Task prompt.
Check every line of the data for the string "cite" and copy the ones that have it.

Data supplied.
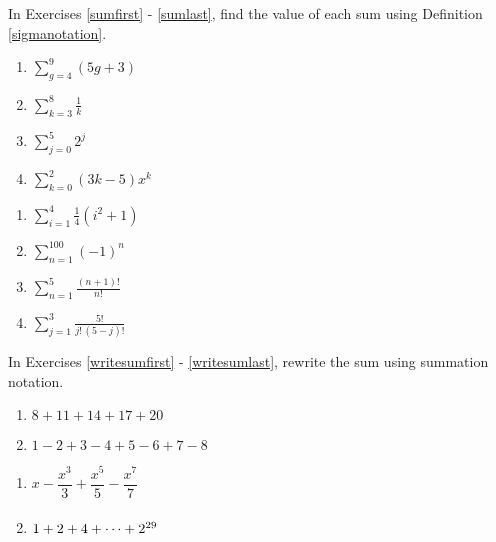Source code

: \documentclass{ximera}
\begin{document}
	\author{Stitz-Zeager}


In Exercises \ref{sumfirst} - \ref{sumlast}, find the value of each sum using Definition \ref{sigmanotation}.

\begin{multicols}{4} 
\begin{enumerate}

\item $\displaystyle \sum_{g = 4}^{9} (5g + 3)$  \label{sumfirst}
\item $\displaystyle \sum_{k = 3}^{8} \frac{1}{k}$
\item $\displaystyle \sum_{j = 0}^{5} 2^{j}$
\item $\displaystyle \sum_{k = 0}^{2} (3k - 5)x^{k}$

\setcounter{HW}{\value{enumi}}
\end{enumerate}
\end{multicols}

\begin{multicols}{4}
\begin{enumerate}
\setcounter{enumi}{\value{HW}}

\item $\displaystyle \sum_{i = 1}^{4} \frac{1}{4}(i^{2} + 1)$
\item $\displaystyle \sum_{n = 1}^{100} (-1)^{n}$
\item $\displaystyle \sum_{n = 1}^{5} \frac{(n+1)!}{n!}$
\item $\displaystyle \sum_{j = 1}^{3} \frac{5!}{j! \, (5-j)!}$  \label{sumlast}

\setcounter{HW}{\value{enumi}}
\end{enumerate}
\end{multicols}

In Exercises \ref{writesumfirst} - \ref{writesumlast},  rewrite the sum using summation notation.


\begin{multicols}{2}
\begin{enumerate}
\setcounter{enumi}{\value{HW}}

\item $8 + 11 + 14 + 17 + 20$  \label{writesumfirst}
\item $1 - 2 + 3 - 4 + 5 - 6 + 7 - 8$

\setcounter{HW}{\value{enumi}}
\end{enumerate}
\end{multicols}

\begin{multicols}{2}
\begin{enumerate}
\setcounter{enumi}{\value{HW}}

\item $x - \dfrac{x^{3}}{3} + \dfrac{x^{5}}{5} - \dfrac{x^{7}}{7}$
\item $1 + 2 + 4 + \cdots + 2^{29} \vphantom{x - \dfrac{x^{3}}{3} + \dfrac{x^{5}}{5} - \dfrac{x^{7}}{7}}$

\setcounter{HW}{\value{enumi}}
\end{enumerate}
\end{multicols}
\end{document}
==
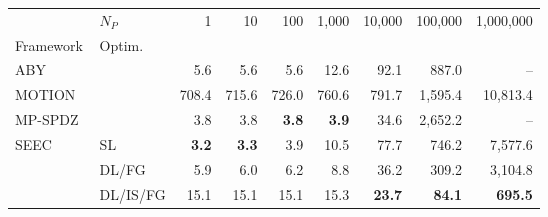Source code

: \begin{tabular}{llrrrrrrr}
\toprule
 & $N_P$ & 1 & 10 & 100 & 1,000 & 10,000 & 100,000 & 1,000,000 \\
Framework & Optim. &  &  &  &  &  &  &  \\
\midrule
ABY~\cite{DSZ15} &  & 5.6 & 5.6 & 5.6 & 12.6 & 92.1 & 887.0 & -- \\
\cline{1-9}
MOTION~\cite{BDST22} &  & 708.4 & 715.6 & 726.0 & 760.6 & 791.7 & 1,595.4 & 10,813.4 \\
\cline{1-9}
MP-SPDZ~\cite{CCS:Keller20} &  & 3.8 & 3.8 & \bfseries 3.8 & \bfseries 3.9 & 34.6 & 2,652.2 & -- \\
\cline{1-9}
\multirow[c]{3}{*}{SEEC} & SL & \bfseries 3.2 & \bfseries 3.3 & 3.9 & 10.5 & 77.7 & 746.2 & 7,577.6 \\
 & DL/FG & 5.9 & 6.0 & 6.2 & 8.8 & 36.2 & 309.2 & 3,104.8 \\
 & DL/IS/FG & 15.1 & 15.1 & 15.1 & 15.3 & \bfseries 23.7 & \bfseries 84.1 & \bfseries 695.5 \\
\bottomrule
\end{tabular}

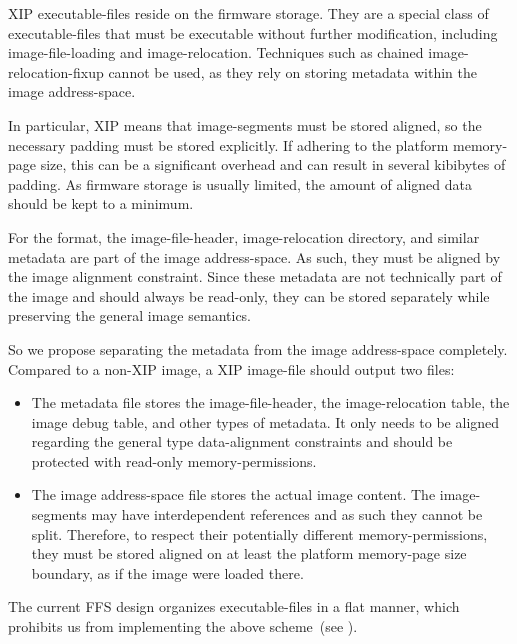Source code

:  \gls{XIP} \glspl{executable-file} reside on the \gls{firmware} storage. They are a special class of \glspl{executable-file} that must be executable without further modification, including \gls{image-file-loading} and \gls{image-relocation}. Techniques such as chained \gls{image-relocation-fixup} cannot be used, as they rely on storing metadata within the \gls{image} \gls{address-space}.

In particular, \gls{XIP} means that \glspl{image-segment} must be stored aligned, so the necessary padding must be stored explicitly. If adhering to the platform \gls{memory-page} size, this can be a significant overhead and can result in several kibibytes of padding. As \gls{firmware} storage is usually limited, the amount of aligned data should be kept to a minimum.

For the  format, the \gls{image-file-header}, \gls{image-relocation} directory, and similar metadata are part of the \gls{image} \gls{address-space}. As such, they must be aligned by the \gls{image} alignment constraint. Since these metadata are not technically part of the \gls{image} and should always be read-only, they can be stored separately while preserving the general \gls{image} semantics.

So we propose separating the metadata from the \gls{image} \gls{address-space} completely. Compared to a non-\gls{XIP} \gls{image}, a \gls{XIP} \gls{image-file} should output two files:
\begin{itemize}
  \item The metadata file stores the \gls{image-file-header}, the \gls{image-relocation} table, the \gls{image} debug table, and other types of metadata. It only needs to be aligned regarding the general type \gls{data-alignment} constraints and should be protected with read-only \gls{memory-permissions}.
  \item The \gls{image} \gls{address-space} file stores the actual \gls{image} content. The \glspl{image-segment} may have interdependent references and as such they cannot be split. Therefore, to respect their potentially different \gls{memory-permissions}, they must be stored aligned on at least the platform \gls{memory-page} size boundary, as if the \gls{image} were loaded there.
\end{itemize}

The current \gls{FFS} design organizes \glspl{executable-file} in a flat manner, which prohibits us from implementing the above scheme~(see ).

Reply.
ABY~\cite{DSZ15} &  & 5.6 & 5.6 & 5.6 & 12.6 & 92.1 & 887.0 & -- \\
MOTION~\cite{BDST22} &  & 708.4 & 715.6 & 726.0 & 760.6 & 791.7 & 1,595.4 & 10,813.4 \\
MP-SPDZ~\cite{CCS:Keller20} &  & 3.8 & 3.8 & \bfseries 3.8 & \bfseries 3.9 & 34.6 & 2,652.2 & -- \\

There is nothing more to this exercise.